C’est très simple : dire qu’il y a un avant et un après Ennio Morricone est un euphémisme. Sa disparition est une perte qu’il est impossible de décrire avec des mots tant il a tout changé.

Avant qu’il ne vienne illustrer les cavalcades de Clint Eastwood avec ses sifflements et ses “sons de coyotes”, comme il les décrivait, la musique de film était un accompagnement. 

Certes, un accompagnement qui pouvait déjà à ce moment-là être très beau à  écouter, très inspiré et très expressif, mais un accompagnement quand même. 

Avec Morricone, la musique a fait une entrée fracassante aux côtés des acteurs, de la mise en scène. Elle fût tellement marquante, avec une présence si forte et si difficile à ignorer, que les réalisateurs n’avaient d’autre choix que de l’embrasser totalement et de l’incorporer directement à la logique même de construction du film.

Très concrètement, cela signifie – entre autres – que la musique faisait irruption à un moment bien différent de la chronologie de création d’un film. Originellement, et encore aujourd’hui c’est généralement le cas, un film est écrit, tourné, monté dans un ordre strict, et c’est seulement lorsque le montage est terminé, ou presque, que le compositeur travaille sur sa musique et la propose au réalisateur pour qu’elle soit incorporée au mixage final. La musique est donc l’un des derniers éléments qui arrive dans la création d’un film. 

Avec Morricone, non. Sa collaboration avec l’immense Sergio Leone, réalisateur de La Bon, La Brute et le Truand, de Il était une fois dans l’Ouest et de Il était une fois en Amérique, fût célèbre aussi pour cela. Morricone écrivait la musique de ces films avant même que le tournage soit commencé. Elle était parfois même déjà finie avant le premier jour sur le décor.

Le personnage de Jill, joué par Claudia Cardinale, est particulièrement sublimé par ce retournement créatif, et permet de bien comprendre tout ce que cette idée implique. Dans Il était une fois dans l’Ouest, Jill est une ancienne prostituée qui vient rejoindre son mari dans leur nouveau lieu de vie qu’est le milieu du désert de l’Ouest. Mais lorsqu’elle arrive à la station en train, elle ne voit personne. Son mari était censé l’y attendre, mais il ne se laisse pas apercevoir. Bien sûr, le spectateur sait déjà ce qu’il lui est arrivé, il sait déjà qu’il s’est fait froidement abattre par Frank, joué par Henry Fonda. Une musique, très triste, très gracieuse, et très digne, à l’image de la protagoniste qu’elle illustre, apparaît alors. Elle accompagne Jill alors qu’elle se dirige vers la station, qu’elle prend une carriole pour aller traverser la Monument Valley. 

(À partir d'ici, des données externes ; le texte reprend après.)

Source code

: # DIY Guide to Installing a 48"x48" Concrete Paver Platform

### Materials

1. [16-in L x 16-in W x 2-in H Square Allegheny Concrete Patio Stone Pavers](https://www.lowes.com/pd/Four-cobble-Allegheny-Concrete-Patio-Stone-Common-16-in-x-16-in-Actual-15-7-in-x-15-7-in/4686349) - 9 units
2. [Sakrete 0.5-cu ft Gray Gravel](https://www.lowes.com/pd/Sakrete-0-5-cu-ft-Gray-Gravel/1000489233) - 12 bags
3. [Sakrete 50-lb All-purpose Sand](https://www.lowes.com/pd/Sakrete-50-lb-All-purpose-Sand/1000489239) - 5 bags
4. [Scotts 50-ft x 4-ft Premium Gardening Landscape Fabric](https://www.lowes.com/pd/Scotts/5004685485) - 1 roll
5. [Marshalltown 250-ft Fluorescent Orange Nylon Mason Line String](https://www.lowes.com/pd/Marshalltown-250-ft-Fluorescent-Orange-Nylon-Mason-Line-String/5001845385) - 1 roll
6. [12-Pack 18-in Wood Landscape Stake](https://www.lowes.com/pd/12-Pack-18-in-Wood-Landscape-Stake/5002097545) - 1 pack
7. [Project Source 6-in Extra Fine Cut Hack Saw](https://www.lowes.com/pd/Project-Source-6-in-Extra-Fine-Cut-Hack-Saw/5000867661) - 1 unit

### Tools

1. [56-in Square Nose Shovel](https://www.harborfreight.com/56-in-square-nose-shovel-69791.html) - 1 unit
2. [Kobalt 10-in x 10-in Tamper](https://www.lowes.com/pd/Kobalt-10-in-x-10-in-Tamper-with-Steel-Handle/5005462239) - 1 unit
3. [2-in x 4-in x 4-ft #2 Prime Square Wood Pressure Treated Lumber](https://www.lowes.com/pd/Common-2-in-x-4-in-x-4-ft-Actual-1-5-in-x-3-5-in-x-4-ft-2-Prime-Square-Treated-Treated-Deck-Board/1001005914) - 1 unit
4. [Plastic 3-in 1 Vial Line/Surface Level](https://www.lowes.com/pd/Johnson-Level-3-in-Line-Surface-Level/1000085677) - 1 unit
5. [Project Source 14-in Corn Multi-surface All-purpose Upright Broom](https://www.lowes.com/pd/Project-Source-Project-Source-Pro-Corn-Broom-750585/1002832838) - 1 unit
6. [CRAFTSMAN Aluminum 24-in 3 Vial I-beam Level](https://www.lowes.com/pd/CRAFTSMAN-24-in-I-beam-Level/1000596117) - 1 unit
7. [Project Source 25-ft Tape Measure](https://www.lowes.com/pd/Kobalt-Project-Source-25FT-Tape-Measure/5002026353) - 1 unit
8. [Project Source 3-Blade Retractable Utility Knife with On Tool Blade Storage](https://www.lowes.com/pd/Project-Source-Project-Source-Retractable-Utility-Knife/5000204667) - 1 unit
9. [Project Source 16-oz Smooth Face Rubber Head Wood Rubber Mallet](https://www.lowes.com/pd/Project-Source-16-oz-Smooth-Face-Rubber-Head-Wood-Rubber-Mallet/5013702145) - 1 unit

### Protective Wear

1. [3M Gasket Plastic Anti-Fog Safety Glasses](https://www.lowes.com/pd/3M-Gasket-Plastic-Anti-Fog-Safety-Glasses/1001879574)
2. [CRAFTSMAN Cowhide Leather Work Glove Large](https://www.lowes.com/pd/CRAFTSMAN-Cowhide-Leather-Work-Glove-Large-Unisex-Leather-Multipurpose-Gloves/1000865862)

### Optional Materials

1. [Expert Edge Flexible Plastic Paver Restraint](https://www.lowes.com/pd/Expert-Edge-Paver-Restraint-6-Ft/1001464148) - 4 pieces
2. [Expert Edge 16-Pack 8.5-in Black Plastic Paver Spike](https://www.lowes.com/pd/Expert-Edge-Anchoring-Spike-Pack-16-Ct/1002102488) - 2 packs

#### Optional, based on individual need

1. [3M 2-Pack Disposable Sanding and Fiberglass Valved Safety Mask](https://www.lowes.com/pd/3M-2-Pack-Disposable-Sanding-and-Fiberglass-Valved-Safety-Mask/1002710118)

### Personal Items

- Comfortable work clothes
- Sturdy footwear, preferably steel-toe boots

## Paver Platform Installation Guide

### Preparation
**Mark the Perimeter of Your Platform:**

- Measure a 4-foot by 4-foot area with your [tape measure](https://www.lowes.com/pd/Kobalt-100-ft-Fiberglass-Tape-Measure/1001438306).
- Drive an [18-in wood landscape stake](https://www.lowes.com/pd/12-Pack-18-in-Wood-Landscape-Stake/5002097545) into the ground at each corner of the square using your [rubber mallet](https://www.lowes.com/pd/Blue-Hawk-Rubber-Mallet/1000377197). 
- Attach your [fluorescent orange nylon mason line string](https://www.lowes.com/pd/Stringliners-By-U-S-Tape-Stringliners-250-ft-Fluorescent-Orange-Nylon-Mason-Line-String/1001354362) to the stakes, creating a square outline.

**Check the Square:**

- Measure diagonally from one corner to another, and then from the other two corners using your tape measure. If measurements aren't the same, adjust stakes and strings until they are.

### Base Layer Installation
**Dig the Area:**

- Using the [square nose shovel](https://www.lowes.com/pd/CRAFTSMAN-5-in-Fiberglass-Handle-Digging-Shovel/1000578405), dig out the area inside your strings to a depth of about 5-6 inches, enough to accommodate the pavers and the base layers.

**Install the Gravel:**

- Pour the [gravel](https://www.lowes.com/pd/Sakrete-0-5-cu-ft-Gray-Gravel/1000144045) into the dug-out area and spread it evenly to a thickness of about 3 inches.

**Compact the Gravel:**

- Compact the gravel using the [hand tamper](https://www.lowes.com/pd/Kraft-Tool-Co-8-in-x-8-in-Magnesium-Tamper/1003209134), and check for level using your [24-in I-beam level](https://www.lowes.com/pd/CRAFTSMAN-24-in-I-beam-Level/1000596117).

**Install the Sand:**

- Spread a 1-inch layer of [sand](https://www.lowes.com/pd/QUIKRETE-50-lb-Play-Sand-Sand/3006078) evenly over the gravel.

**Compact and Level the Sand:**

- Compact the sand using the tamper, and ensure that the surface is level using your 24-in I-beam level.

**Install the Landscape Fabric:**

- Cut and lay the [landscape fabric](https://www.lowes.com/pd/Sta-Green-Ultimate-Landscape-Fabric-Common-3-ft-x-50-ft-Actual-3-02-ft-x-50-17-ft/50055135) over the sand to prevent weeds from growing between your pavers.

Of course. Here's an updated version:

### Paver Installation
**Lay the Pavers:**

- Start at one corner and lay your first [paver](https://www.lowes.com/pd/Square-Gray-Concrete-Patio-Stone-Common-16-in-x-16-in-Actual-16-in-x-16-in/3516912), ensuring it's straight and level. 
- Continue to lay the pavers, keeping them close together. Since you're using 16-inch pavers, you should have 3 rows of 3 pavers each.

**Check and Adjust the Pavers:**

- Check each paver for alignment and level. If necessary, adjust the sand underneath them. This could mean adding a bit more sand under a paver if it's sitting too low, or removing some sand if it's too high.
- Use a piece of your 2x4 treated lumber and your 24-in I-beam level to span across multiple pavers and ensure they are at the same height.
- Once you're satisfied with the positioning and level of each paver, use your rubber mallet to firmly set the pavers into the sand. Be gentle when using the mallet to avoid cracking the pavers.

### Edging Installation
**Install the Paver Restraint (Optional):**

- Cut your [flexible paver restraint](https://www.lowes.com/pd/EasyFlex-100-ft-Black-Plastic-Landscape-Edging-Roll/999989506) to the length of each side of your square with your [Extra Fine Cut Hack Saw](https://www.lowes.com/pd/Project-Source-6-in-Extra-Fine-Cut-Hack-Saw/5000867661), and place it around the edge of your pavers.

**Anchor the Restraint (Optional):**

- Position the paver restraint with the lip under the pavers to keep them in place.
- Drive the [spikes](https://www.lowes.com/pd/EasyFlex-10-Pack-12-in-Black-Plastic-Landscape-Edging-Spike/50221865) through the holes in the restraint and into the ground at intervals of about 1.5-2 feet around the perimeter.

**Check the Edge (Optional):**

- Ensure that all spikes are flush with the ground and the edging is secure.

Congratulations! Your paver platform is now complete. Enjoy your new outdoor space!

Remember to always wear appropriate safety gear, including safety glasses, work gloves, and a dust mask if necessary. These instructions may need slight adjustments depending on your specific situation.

Une musique, composée par Ennio Morricone bien avant le jour de tournage de cette scène, que Sergio Leone avait fait jouer sur le décor pendant que Claudia Cardinale récitait, pour qu’elle puisse véritablement ressentir la puissance émotionnelle de son personnage et le drame qu’elle traversait. 

Cela donne lieu à une des séquences les plus touchantes du cinéma, ou le spectateur reçoit alors en plein fouet la cruauté du monde dans lequel arrive Jill. L’émotion, la puissance de l’histoire et de ses personnages, apparaissent et sont transmises alors en plein fouet par la musique, avant même que le film, la pellicule, existent concrètement. La puissance de l’émotion dépasse alors toute attente.

Bien sûr, ce procédé seul ne suffit pas à faire un grand compositeur. Ennio Morricone l’était aussi par son audace dans ses compositions, lui qui s’était décidé à utiliser une guitare électrique pour illustrer les aventures de cowboys, de simuler les sons d’animaux avec des instruments pour créer ses bandes-sons, de donner beaucoup d’importance à la voix pour son apport de chaleur humaine et d’empathie. 

Comme toujours en art, le véritable génie s’illustre par un mélange habile du classicisme et de l’expérimental, et Ennio Morricone est une preuve parfaite de cette idée. 

Mais à quoi bon renchérir que ses musiques étaient sensationnelles, que ses mélodies étaient marquantes, qu’elles ont une telle classe et un tel style que seules quelques notes et quelques secondes jouées suffisent à nous évoquer instantanément les tableaux filmiques qu’elles illustrent ? Tout le monde sait que c’est le cas.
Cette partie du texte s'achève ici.